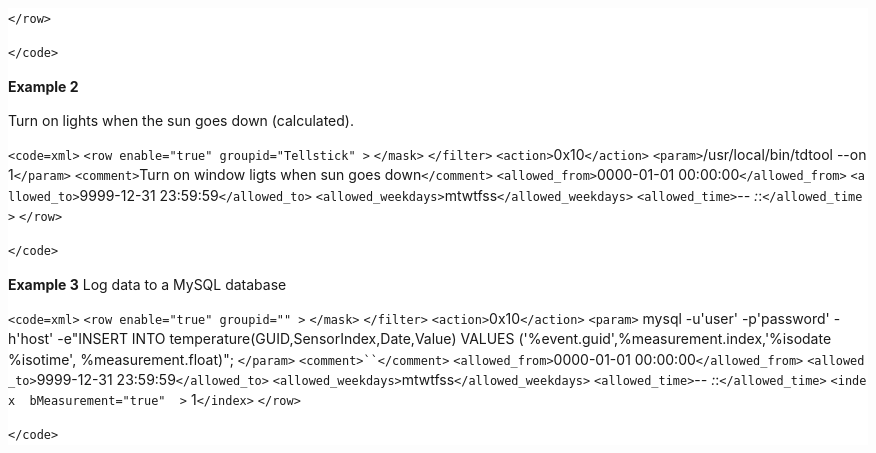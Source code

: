 `</row>`

`</code>`

**Example 2**

Turn on lights when the sun goes down (calculated).

`<code=xml>`
`<row enable="true" groupid="Tellstick" >`
    <mask  priority="0"  class="65535"  type="65535"  
         GUID=" 00:00:00:00:00:00:00:00:00:00:00:00:00:00:00:00" > 
    `</mask>`
    <filter  priority="0"  class="20"  type="45"  
         GUID=" 00:00:00:00:00:00:00:00:00:00:00:00:00:00:00:00" > 
    `</filter>`
    `<action>`0x10`</action>`
    `<param>`/usr/local/bin/tdtool --on 1`</param>`
    `<comment>`Turn on window ligts when sun goes down`</comment>`
    `<allowed_from>`0000-01-01 00:00:00`</allowed_from>`
    `<allowed_to>`9999-12-31 23:59:59`</allowed_to>`
    `<allowed_weekdays>`mtwtfss`</allowed_weekdays>`
    `<allowed_time>`-*-* *:*:`</allowed_time>`
`</row>`

`</code>`

**Example 3**
Log data to a MySQL database

`<code=xml>`
`<row enable="true" groupid="" >`
    <mask  priority="0"  class="65535"  type="65535"  
        GUID=" 00:00:00:00:00:00:00:00:00:00:00:00:00:00:00:FF" > 
    `</mask>`
    <filter  priority="0"  class="10"  type="6"  
        GUID=" 00:00:00:00:00:00:00:00:00:00:00:00:00:00:00:01" > 
    `</filter>`
    `<action>`0x10`</action>`
    `<param>`
     mysql -u'user' -p'password' -h'host' -e"INSERT 
       INTO temperature(GUID,SensorIndex,Date,Value) 
       VALUES ('%event.guid',%measurement.index,'%isodate %isotime', 
       %measurement.float)";
    `</param>`
    `<comment>``</comment>`
    `<allowed_from>`0000-01-01 00:00:00`</allowed_from>`
    `<allowed_to>`9999-12-31 23:59:59`</allowed_to>`
    `<allowed_weekdays>`mtwtfss`</allowed_weekdays>`
    `<allowed_time>`-*-* *:*:`</allowed_time>`
    `<index  bMeasurement="true"  >` 1`</index>`
`</row>`

`</code>`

◆ ◆ ◆

WHAT THE EXERCISE ASKS
Nothing but the records above, exact and without pictures, should appear in the answer.

SOLVED EXERCISE
Source code

: `</row>`

`</code>`

**Example 2**

Turn on lights when the sun goes down (calculated).

`<code=xml>`
`<row enable="true" groupid="Tellstick" >`
    <mask  priority="0"  class="65535"  type="65535"  
         GUID=" 00:00:00:00:00:00:00:00:00:00:00:00:00:00:00:00" > 
    `</mask>`
    <filter  priority="0"  class="20"  type="45"  
         GUID=" 00:00:00:00:00:00:00:00:00:00:00:00:00:00:00:00" > 
    `</filter>`
    `<action>`0x10`</action>`
    `<param>`/usr/local/bin/tdtool --on 1`</param>`
    `<comment>`Turn on window ligts when sun goes down`</comment>`
    `<allowed_from>`0000-01-01 00:00:00`</allowed_from>`
    `<allowed_to>`9999-12-31 23:59:59`</allowed_to>`
    `<allowed_weekdays>`mtwtfss`</allowed_weekdays>`
    `<allowed_time>`-*-* *:*:`</allowed_time>`
`</row>`

`</code>`

**Example 3**
Log data to a MySQL database

`<code=xml>`
`<row enable="true" groupid="" >`
    <mask  priority="0"  class="65535"  type="65535"  
        GUID=" 00:00:00:00:00:00:00:00:00:00:00:00:00:00:00:FF" > 
    `</mask>`
    <filter  priority="0"  class="10"  type="6"  
        GUID=" 00:00:00:00:00:00:00:00:00:00:00:00:00:00:00:01" > 
    `</filter>`
    `<action>`0x10`</action>`
    `<param>`
     mysql -u'user' -p'password' -h'host' -e"INSERT 
       INTO temperature(GUID,SensorIndex,Date,Value) 
       VALUES ('%event.guid',%measurement.index,'%isodate %isotime', 
       %measurement.float)";
    `</param>`
    `<comment>``</comment>`
    `<allowed_from>`0000-01-01 00:00:00`</allowed_from>`
    `<allowed_to>`9999-12-31 23:59:59`</allowed_to>`
    `<allowed_weekdays>`mtwtfss`</allowed_weekdays>`
    `<allowed_time>`-*-* *:*:`</allowed_time>`
    `<index  bMeasurement="true"  >` 1`</index>`
`</row>`

`</code>`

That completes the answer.